Des solutions dont on voit poindre néanmoins les limites. Si la cellule d’urgence du «94?» a reçu « très peu d’appels », ce numéro agissant davantage comme un filet de sécurité, Bernard Le Douarin souligne, pour les boîtiers de géolocalisation, qu’« un médecin avait été tellement cogné qu’il n’a pas eu le temps de l’activer ». Il note, par ailleurs, qu’aujourd’hui « les communes se désengagent du dispositif » de SAMI. La crise y est peut-être pour quelque chose. « J’espère que ces décisions sont purement budgétaires », ajoute-il, soulignant que la surveillance de ces sites coûte environ 12 000 euros par an pour chaque municipalité. Et pointe la
contradiction entre les communes qui regrettent de ne plus avoir de praticiens mais qui, en même temps, démantèlent les solutions construites ces dernières années.
Que fait la police ?
Institutionnalisés lors de réunions en haut lieu, les relations entre les médecins et les représentants des forces de l’ordre ne sont pas toujours opérantes sur le terrain. Agressé lui-même il y a quelques mois par un patient à qui il refusait de délivrer un arrêt de travail, Georges Siavellis constate, amer, que « la police ne s’est pas déplacée alors que le commissariat est à 50 m du cabinet ». Installé depuis plus de trente ans à Noisy-le-Sec, ce généraliste regrette le manque d’échanges, sur le terrain, avec les forces de l’ordre. « Il faut être mort pour qu’ils viennent nous rendre visite », ironise-t-il car « quand il y a une agression, on nous demande si on est gravement blessé », faute de quoi la police ne vient pas.

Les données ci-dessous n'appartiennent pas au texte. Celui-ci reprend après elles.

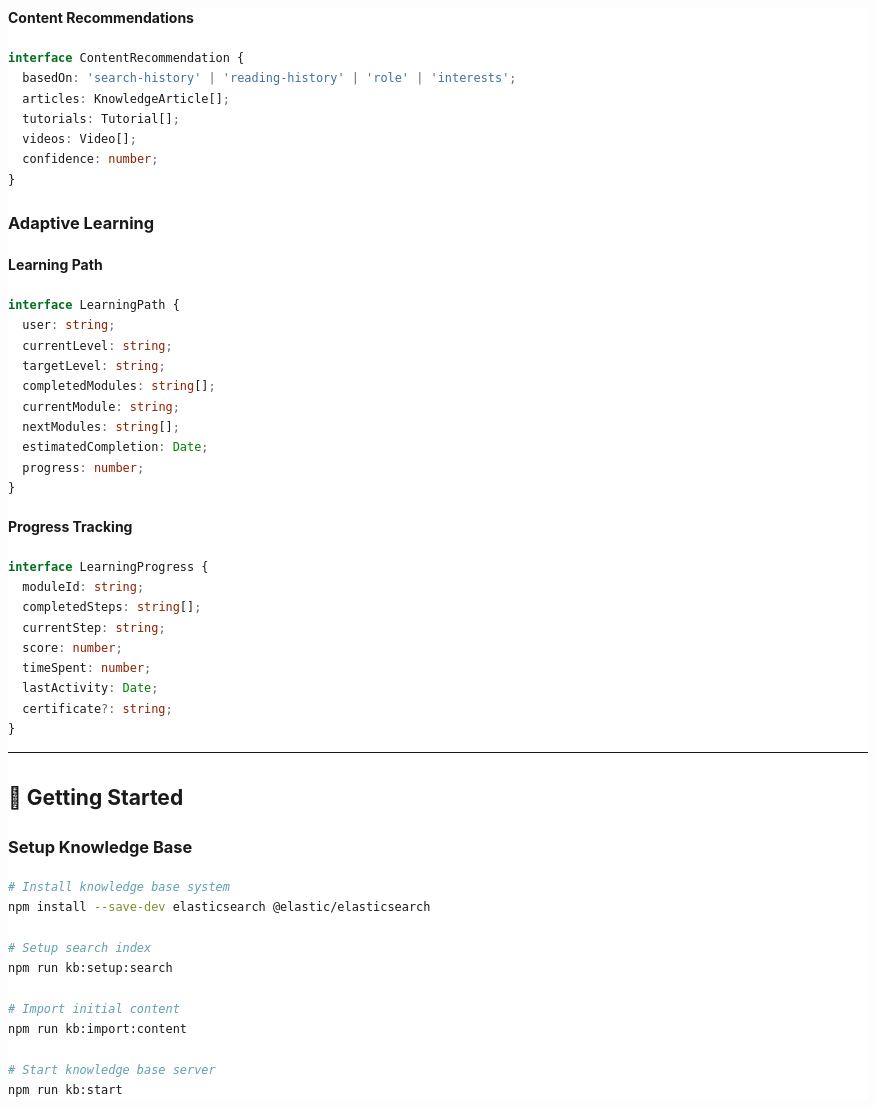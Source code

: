#### **Content Recommendations**

```typescript
interface ContentRecommendation {
  basedOn: 'search-history' | 'reading-history' | 'role' | 'interests';
  articles: KnowledgeArticle[];
  tutorials: Tutorial[];
  videos: Video[];
  confidence: number;
}
```

### **Adaptive Learning**

#### **Learning Path**

```typescript
interface LearningPath {
  user: string;
  currentLevel: string;
  targetLevel: string;
  completedModules: string[];
  currentModule: string;
  nextModules: string[];
  estimatedCompletion: Date;
  progress: number;
}
```

#### **Progress Tracking**

```typescript
interface LearningProgress {
  moduleId: string;
  completedSteps: string[];
  currentStep: string;
  score: number;
  timeSpent: number;
  lastActivity: Date;
  certificate?: string;
}
```

---

## 🚀 Getting Started

### **Setup Knowledge Base**

```bash
# Install knowledge base system
npm install --save-dev elasticsearch @elastic/elasticsearch

# Setup search index
npm run kb:setup:search

# Import initial content
npm run kb:import:content

# Start knowledge base server
npm run kb:start
```
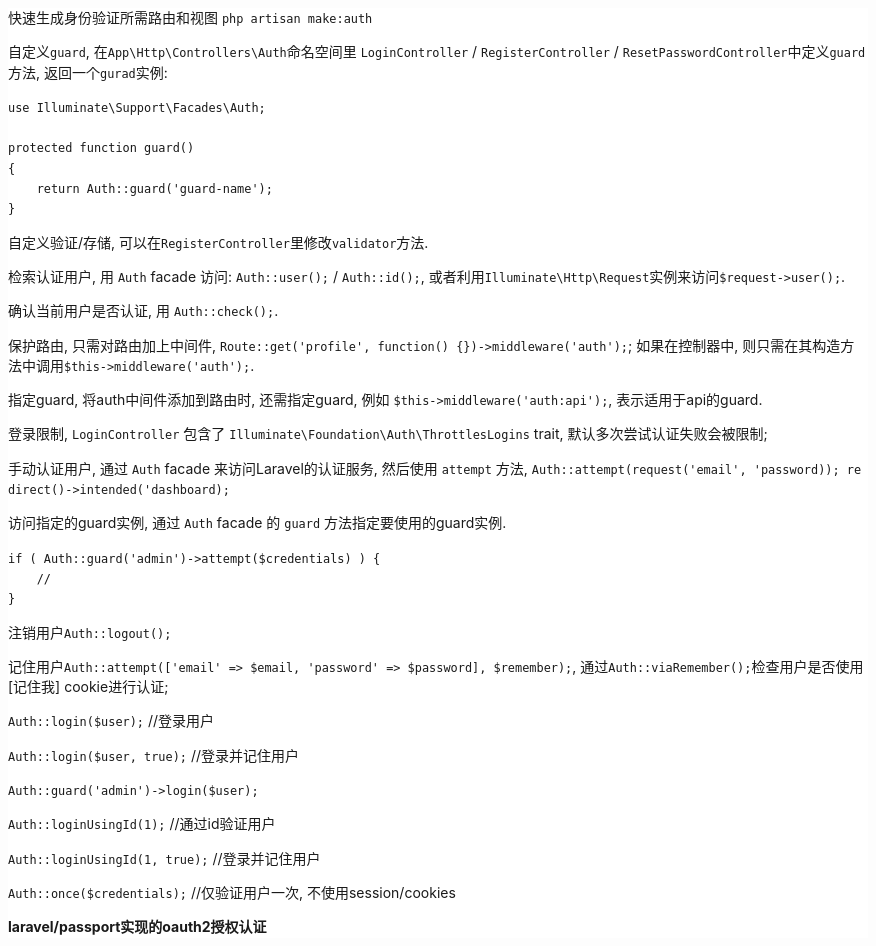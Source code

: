 
快速生成身份验证所需路由和视图
`php artisan make:auth`

自定义`guard`, 在`App\Http\Controllers\Auth`命名空间里
`LoginController` / `RegisterController` / `ResetPasswordController`中定义`guard`方法, 返回一个`gurad`实例:

```
use Illuminate\Support\Facades\Auth;

protected function guard()
{
    return Auth::guard('guard-name');
}
```

自定义验证/存储, 可以在`RegisterController`里修改`validator`方法.

检索认证用户, 用 `Auth` facade 访问: `Auth::user();` / `Auth::id();`, 或者利用`Illuminate\Http\Request`实例来访问`$request->user();`.

确认当前用户是否认证, 用 `Auth::check();`.

保护路由, 只需对路由加上中间件, `Route::get('profile', function() {})->middleware('auth');`; 如果在控制器中, 则只需在其构造方法中调用`$this->middleware('auth');`.

指定guard, 将auth中间件添加到路由时, 还需指定guard, 例如
`$this->middleware('auth:api');`, 表示适用于api的guard.

登录限制, `LoginController` 包含了 `Illuminate\Foundation\Auth\ThrottlesLogins` trait, 默认多次尝试认证失败会被限制;

手动认证用户, 通过 `Auth` facade 来访问Laravel的认证服务, 然后使用 `attempt` 方法, `Auth::attempt(request('email', 'password)); redirect()->intended('dashboard);`

访问指定的guard实例, 通过 `Auth` facade 的 `guard` 方法指定要使用的guard实例. 

```
if ( Auth::guard('admin')->attempt($credentials) ) {
	//
}
```

注销用户`Auth::logout();`

记住用户`Auth::attempt(['email' => $email, 'password' => $password], $remember);`, 通过`Auth::viaRemember();`检查用户是否使用[记住我] cookie进行认证;

`Auth::login($user);` //登录用户

`Auth::login($user, true);`  //登录并记住用户

`Auth::guard('admin')->login($user);`

`Auth::loginUsingId(1);`  //通过id验证用户

`Auth::loginUsingId(1, true);`  //登录并记住用户

`Auth::once($credentials);`  //仅验证用户一次, 不使用session/cookies


**laravel/passport实现的oauth2授权认证**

Dans le Calvados en tout cas, on n’a pas jugé utile de mettre en place un système d’alerte. « On y a réfléchi et puis on s’est rendu compte que ça n’était pas prégnant dans notre département quand on regarde le nombre d’agressions physiques », justifie Gérard Hurelle. Chaque année, entre un et deux incidents de ce type ont lieu sur ce territoire. « Le Conseil départemental se porte partie civile chaque fois qu’un médecin se fait agresser et lui propose une aide juridique dans la procédure », complète-il. En attendant le prochain point avec les autorités locales sur l’application du protocole de sécurité dans sa région, il interviendra dans un colloque à Caen. Thème de sa communication : « Comment réagir à une agression verbale ? ».